The legal precedent goes back to 1937. Labor Secretary Frances Perkins stated then that workers had a property right to their jobs when she defended the right of sit-down strikers to occupy factories.

Perkins, appointed by President Franklin D. Roosevelt, was no revolutionary. She was putting into legal terms what the workers had already achieved by seizing the plants, establishing workers’ control and putting capitalist property rights into question.

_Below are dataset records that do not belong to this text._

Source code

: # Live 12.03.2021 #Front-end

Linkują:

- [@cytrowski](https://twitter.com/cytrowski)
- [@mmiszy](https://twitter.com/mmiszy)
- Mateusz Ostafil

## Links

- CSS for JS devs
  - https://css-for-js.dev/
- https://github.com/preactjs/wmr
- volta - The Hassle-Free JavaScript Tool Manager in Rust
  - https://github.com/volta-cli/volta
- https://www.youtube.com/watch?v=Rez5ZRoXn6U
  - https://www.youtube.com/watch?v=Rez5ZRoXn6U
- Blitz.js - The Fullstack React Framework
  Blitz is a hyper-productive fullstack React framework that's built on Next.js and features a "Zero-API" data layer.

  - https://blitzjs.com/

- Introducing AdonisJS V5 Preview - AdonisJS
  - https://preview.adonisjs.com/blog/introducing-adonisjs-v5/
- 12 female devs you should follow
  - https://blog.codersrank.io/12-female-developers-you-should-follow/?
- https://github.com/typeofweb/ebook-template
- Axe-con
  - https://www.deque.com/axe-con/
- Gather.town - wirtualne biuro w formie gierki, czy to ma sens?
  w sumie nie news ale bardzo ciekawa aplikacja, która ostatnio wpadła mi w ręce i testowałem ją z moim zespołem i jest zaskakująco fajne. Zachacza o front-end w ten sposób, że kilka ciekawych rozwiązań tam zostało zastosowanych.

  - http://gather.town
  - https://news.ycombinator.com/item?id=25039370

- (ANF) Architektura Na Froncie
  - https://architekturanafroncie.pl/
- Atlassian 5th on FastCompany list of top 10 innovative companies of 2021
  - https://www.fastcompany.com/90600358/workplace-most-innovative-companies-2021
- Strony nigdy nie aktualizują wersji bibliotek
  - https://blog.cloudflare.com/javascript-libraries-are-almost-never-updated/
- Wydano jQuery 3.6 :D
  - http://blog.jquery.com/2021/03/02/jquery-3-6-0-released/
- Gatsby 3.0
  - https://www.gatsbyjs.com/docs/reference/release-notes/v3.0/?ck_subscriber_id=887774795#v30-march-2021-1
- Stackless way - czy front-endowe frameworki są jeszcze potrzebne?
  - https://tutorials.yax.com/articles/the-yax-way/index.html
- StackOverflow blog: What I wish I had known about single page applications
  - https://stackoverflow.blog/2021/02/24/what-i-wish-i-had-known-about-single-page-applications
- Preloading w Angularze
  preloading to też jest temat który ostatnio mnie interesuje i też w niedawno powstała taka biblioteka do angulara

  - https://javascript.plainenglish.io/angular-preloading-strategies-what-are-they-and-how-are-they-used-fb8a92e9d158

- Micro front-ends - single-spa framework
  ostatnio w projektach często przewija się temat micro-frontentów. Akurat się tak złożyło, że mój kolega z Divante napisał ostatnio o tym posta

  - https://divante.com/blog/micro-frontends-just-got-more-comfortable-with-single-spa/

It will take further struggle — a united campaign of mass action — to turn these words on paper into reality. The point is, there already exists a legal framework to do so.

How to begin

“The right to a job is a property right,” explained socialist leader Sam Marcy in his 1986 book, “High Tech, Low Pay.” “The right to seize and occupy the plants [which includes stores, hospitals, schools, etc.] is an accompanying right. Doing it will make it lawful if carried out in earnest and on a mass scale.”

What if labor unions, together with immigrant workers’ organizations, the movement against racist killer cops, community groups, the anti-war, women’s and LGBTQ2S movements, made these demands of 2020 presidential candidates Trump and Joe Biden:

  • Issue an executive order halting layoffs and forcing the Fortune 500 companies to rehire;
  • Call a special joint session of Congress to deal exclusively with creating a jobs program that will put 10 million people to work right away with union wages and benefits, with special attention to oppressed communities devastated by the coronavirus;
  • End the raids against undocumented workers, ban foreclosures and evictions, make quality health care available to everyone and pass a big increase in the minimum wage.

What if we called upon the unemployed and underemployed to come and occupy Washington until the president and Congress meet their demands?

For a start, they can tax the rich, defund the police, Immigration and Customs Enforcement (ICE) and the Pentagon to provide jobs and income for all.